How architecture can add colour to life's rich tapestry
Conversions and extensions have contributed to the varied character of domestic properties in this country

SIMON WHITE: DIRECTOR LONDON’S CHARTERED SURVEYORS
While in Spain a couple of weeks ago, I was struck by how characterless the domestic architecture is in that country.
In the UK it’s different. One of the reasons for this is that we have a varied building stock, much of which is capable of being converted.
I saw a good example of this only last week. What appeared at first glance to be an unexciting bungalow turned out to have formerly been the gas works for Chobham, in Surrey. It had been extended to incorporate an adjacent foreman’s cottage.
Converting schools and office buildings is now commonplace. Still in Surrey, what used to be Ash Vale railway station near where I live has been converted into a lovely house. Charmingly, the rear patio of the home is the old platform, complete with waiting room which is now used as a garden shed.
Many similar conversions are dotted around the countryside, as a result of Dr Beeching’s notorious railway cuts of the 1960s.
The UK is not the only country to re-use railway facilities.
In my student days I caught a train from Mexico City to El Paso and decided to take the rural route in a third-class carriage because it was cheaper.
I vividly remember sharing my seat with a cage of chickens for part of the journey.

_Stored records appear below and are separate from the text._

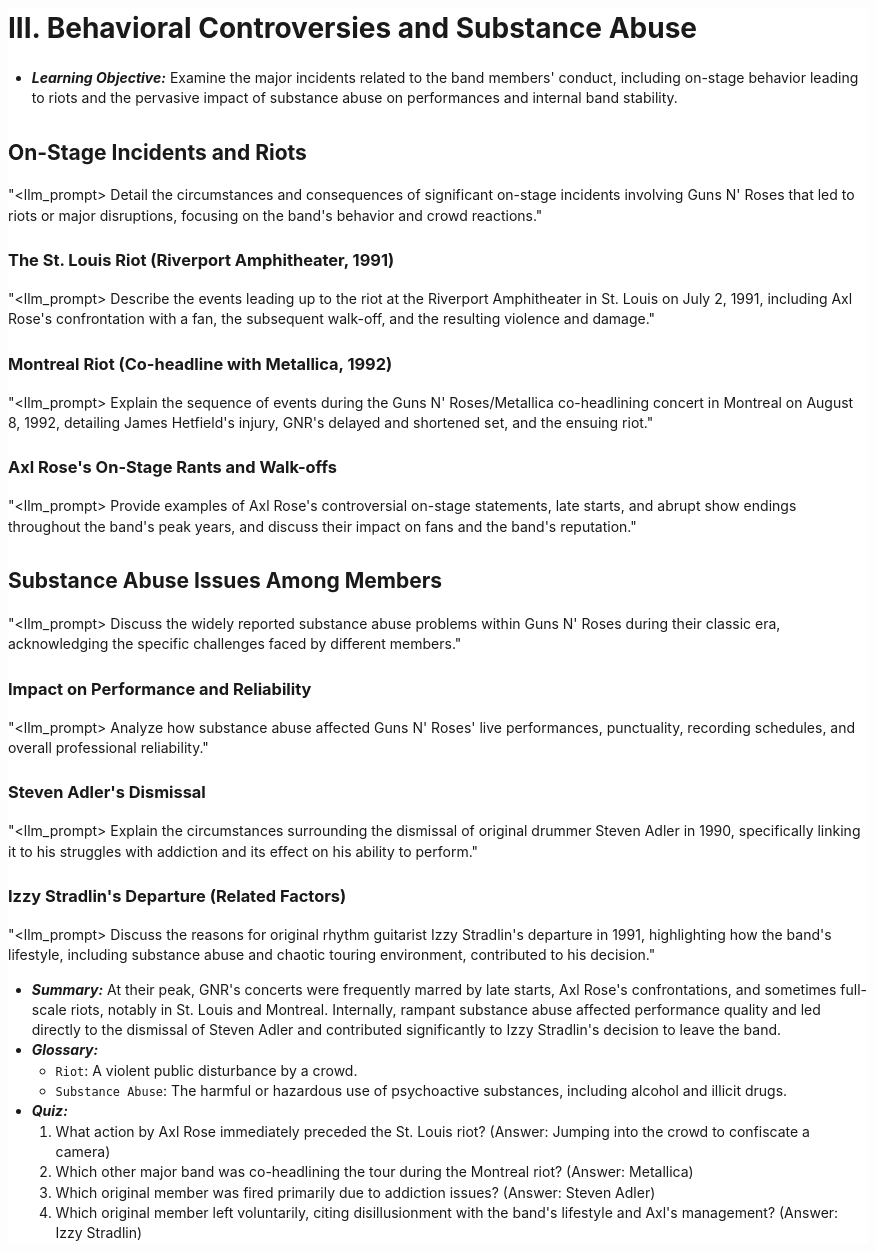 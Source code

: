 # III. Behavioral Controversies and Substance Abuse

*   ***Learning Objective:*** Examine the major incidents related to the band members' conduct, including on-stage behavior leading to riots and the pervasive impact of substance abuse on performances and internal band stability.

## On-Stage Incidents and Riots
"<llm_prompt> Detail the circumstances and consequences of significant on-stage incidents involving Guns N' Roses that led to riots or major disruptions, focusing on the band's behavior and crowd reactions."

### The St. Louis Riot (Riverport Amphitheater, 1991)
"<llm_prompt> Describe the events leading up to the riot at the Riverport Amphitheater in St. Louis on July 2, 1991, including Axl Rose's confrontation with a fan, the subsequent walk-off, and the resulting violence and damage."

### Montreal Riot (Co-headline with Metallica, 1992)
"<llm_prompt> Explain the sequence of events during the Guns N' Roses/Metallica co-headlining concert in Montreal on August 8, 1992, detailing James Hetfield's injury, GNR's delayed and shortened set, and the ensuing riot."

### Axl Rose's On-Stage Rants and Walk-offs
"<llm_prompt> Provide examples of Axl Rose's controversial on-stage statements, late starts, and abrupt show endings throughout the band's peak years, and discuss their impact on fans and the band's reputation."

## Substance Abuse Issues Among Members
"<llm_prompt> Discuss the widely reported substance abuse problems within Guns N' Roses during their classic era, acknowledging the specific challenges faced by different members."

### Impact on Performance and Reliability
"<llm_prompt> Analyze how substance abuse affected Guns N' Roses' live performances, punctuality, recording schedules, and overall professional reliability."

### Steven Adler's Dismissal
"<llm_prompt> Explain the circumstances surrounding the dismissal of original drummer Steven Adler in 1990, specifically linking it to his struggles with addiction and its effect on his ability to perform."

### Izzy Stradlin's Departure (Related Factors)
"<llm_prompt> Discuss the reasons for original rhythm guitarist Izzy Stradlin's departure in 1991, highlighting how the band's lifestyle, including substance abuse and chaotic touring environment, contributed to his decision."

*   ***Summary:*** At their peak, GNR's concerts were frequently marred by late starts, Axl Rose's confrontations, and sometimes full-scale riots, notably in St. Louis and Montreal. Internally, rampant substance abuse affected performance quality and led directly to the dismissal of Steven Adler and contributed significantly to Izzy Stradlin's decision to leave the band.
*   ***Glossary:***
    *   `Riot`: A violent public disturbance by a crowd.
    *   `Substance Abuse`: The harmful or hazardous use of psychoactive substances, including alcohol and illicit drugs.
*   ***Quiz:***
    1.  What action by Axl Rose immediately preceded the St. Louis riot? (Answer: Jumping into the crowd to confiscate a camera)
    2.  Which other major band was co-headlining the tour during the Montreal riot? (Answer: Metallica)
    3.  Which original member was fired primarily due to addiction issues? (Answer: Steven Adler)
    4.  Which original member left voluntarily, citing disillusionment with the band's lifestyle and Axl's management? (Answer: Izzy Stradlin) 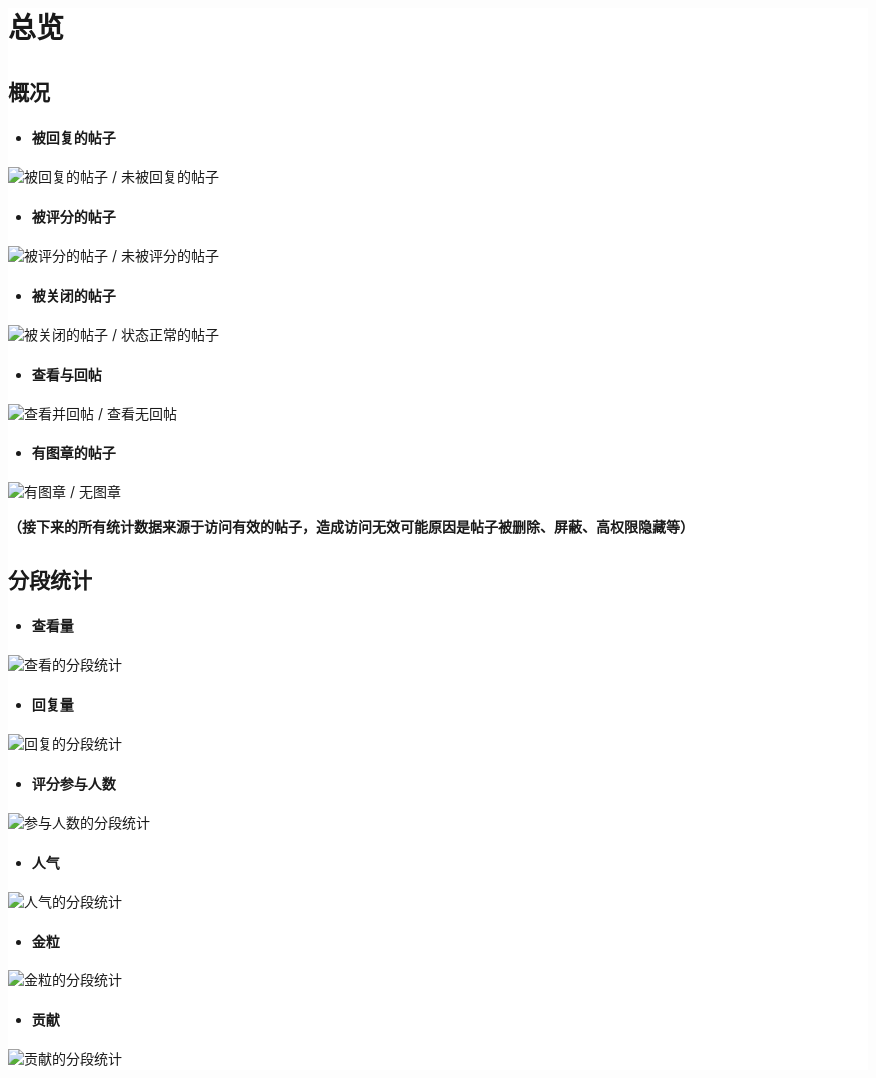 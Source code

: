 # 总览

## 概况



- #### 被回复的帖子

![被回复的帖子 / 未被回复的帖子](imgs/材质资源/8052cf4c-0130-11ea-a436-3c91807eb52c.png)

- #### 被评分的帖子

![被评分的帖子 / 未被评分的帖子](imgs/材质资源/806bc41c-0130-11ea-a7e7-3c91807eb52c.png)

- #### 被关闭的帖子

![被关闭的帖子 / 状态正常的帖子](imgs/材质资源/80835964-0130-11ea-bcc3-3c91807eb52c.png)

- #### 查看与回帖

![查看并回帖 / 查看无回帖](imgs/材质资源/80aac390-0130-11ea-975e-3c91807eb52c.png)

- #### 有图章的帖子

![有图章 / 无图章](imgs/材质资源/80c3b8ba-0130-11ea-9f2b-3c91807eb52c.png)

**（接下来的所有统计数据来源于访问有效的帖子，造成访问无效可能原因是帖子被删除、屏蔽、高权限隐藏等）**

## 分段统计

- #### 查看量

![查看的分段统计](imgs/材质资源/80ea1238-0130-11ea-a36b-3c91807eb52c.png)

- #### 回复量

![回复的分段统计](imgs/材质资源/812b347a-0130-11ea-b1de-3c91807eb52c.png)

- #### 评分参与人数

![参与人数的分段统计](imgs/材质资源/815c82e4-0130-11ea-a65d-3c91807eb52c.png)

- #### 人气

![人气的分段统计](imgs/材质资源/8188cd9c-0130-11ea-a7f3-3c91807eb52c.png)

- #### 金粒

![金粒的分段统计](imgs/材质资源/81b90990-0130-11ea-8882-3c91807eb52c.png)

- #### 贡献

![贡献的分段统计](imgs/材质资源/81e63c34-0130-11ea-b955-3c91807eb52c.png)
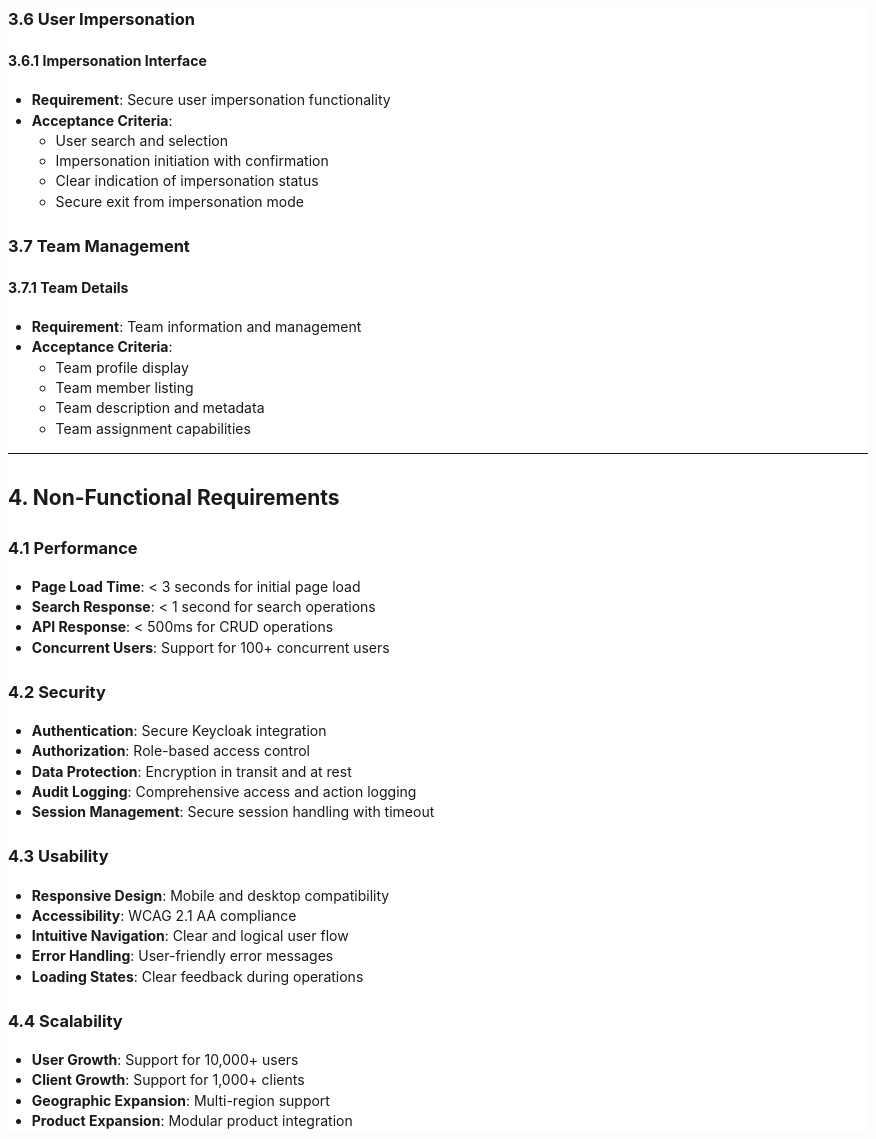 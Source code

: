 ### 3.6 User Impersonation

#### 3.6.1 Impersonation Interface
- **Requirement**: Secure user impersonation functionality
- **Acceptance Criteria**:
  - User search and selection
  - Impersonation initiation with confirmation
  - Clear indication of impersonation status
  - Secure exit from impersonation mode

### 3.7 Team Management

#### 3.7.1 Team Details
- **Requirement**: Team information and management
- **Acceptance Criteria**:
  - Team profile display
  - Team member listing
  - Team description and metadata
  - Team assignment capabilities

---

## 4. Non-Functional Requirements

### 4.1 Performance
- **Page Load Time**: < 3 seconds for initial page load
- **Search Response**: < 1 second for search operations
- **API Response**: < 500ms for CRUD operations
- **Concurrent Users**: Support for 100+ concurrent users

### 4.2 Security
- **Authentication**: Secure Keycloak integration
- **Authorization**: Role-based access control
- **Data Protection**: Encryption in transit and at rest
- **Audit Logging**: Comprehensive access and action logging
- **Session Management**: Secure session handling with timeout

### 4.3 Usability
- **Responsive Design**: Mobile and desktop compatibility
- **Accessibility**: WCAG 2.1 AA compliance
- **Intuitive Navigation**: Clear and logical user flow
- **Error Handling**: User-friendly error messages
- **Loading States**: Clear feedback during operations

### 4.4 Scalability
- **User Growth**: Support for 10,000+ users
- **Client Growth**: Support for 1,000+ clients
- **Geographic Expansion**: Multi-region support
- **Product Expansion**: Modular product integration
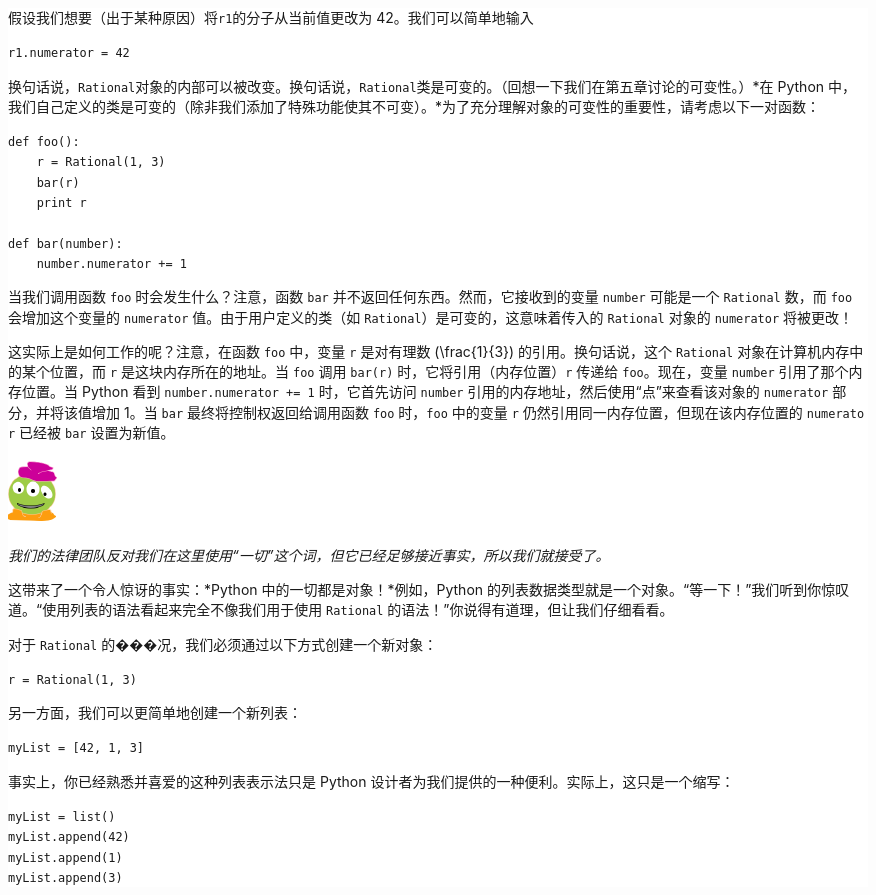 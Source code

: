假设我们想要（出于某种原因）将`r1`的分子从当前值更改为 42。我们可以简单地输入

```
r1.numerator = 42

```

换句话说，`Rational`对象的内部可以被改变。换句话说，`Rational`类是可变的。（回想一下我们在第五章讨论的可变性。）*在 Python 中，我们自己定义的类是可变的（除非我们添加了特殊功能使其不可变）。*为了充分理解对象的可变性的重要性，请考虑以下一对函数：

```
def foo():
    r = Rational(1, 3)
    bar(r)
    print r

def bar(number):
    number.numerator += 1

```

当我们调用函数 `foo` 时会发生什么？注意，函数 `bar` 并不返回任何东西。然而，它接收到的变量 `number` 可能是一个 `Rational` 数，而 `foo` 会增加这个变量的 `numerator` 值。由于用户定义的类（如 `Rational`）是可变的，这意味着传入的 `Rational` 对象的 `numerator` 将被更改！

这实际上是如何工作的呢？注意，在函数 `foo` 中，变量 `r` 是对有理数 \(\frac{1}{3}\) 的引用。换句话说，这个 `Rational` 对象在计算机内存中的某个位置，而 `r` 是这块内存所在的地址。当 `foo` 调用 `bar(r)` 时，它将引用（内存位置）`r` 传递给 `foo`。现在，变量 `number` 引用了那个内存位置。当 Python 看到 `number.numerator += 1` 时，它首先访问 `number` 引用的内存地址，然后使用“点”来查看该对象的 `numerator` 部分，并将该值增加 1。当 `bar` 最终将控制权返回给调用函数 `foo` 时，`foo` 中的变量 `r` 仍然引用同一内存位置，但现在该内存位置的 `numerator` 已经被 `bar` 设置为新值。

![../Images/Alien8.PNG](img/Alien8.PNG)

*我们的法律团队反对我们在这里使用“一切”这个词，但它已经足够接近事实，所以我们就接受了。*

这带来了一个令人惊讶的事实：*Python 中的一切都是对象！*例如，Python 的列表数据类型就是一个对象。“等一下！”我们听到你惊叹道。“使用列表的语法看起来完全不像我们用于使用 `Rational` 的语法！”你说得有道理，但让我们仔细看看。

对于 `Rational` 的���况，我们必须通过以下方式创建一个新对象：

```
r = Rational(1, 3)

```

另一方面，我们可以更简单地创建一个新列表：

```
myList = [42, 1, 3]

```

事实上，你已经熟悉并喜爱的这种列表表示法只是 Python 设计者为我们提供的一种便利。实际上，这只是一个缩写：

```
myList = list()
myList.append(42)
myList.append(1)
myList.append(3)

```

When we stopped in the dead of night we were adjacent to a siding full of dilapidated, disused train coaches, all of which were being lived in by families.
The bedrooms had mirrors on the ceilings and one was decked out as a dungeon - well, a girl has to work
This was poverty the like of which I had never seen - and all in a country which only a decade earlier had been able to host a World Cup.
Returning to the UK, when I first started to value properties in London I had the great pleasure of meeting the leader of a still existing pressure group know as The Collective of English Prostitutes.
The lady in question was outwardly perfectly normal except for where she lived. Her flat was converted from a former porter’s office in the basement of a mansion block on Green Street, Mayfair.
Over the years she had expanded her flat to incorporate a selection of adjacent storage areas, all without pausing to obtain any form of planning consent.
As a result, she now occupied the entire basement floor and was trying, via yours truly, to remortgage the lot.
Back then I was pretty naive but even I twigged when I found the base of the lift shaft in one of her so-called bedrooms.
Altogether, her flat was an intriguing habitat as all the rooms were painted matt black and all the bedrooms had mirrors on the ceilings. One room in particular was decked out as a medieval dungeon. Well, a girl has to work, doesn’t she?
On a not entirely unrelated subject, last week I noticed a media reference to a company offering houses made entirely of glass.
Clearly, these homes’ construction has to fit certain criteria, the most obvious of which is that the property should be on a secluded private plot. A continental attitude to nudity and dangly bits also helps.
Personally, I’m in favour of this as a housing concept. At least it means that there would be no chance of the mother-in-law staying over. Would there?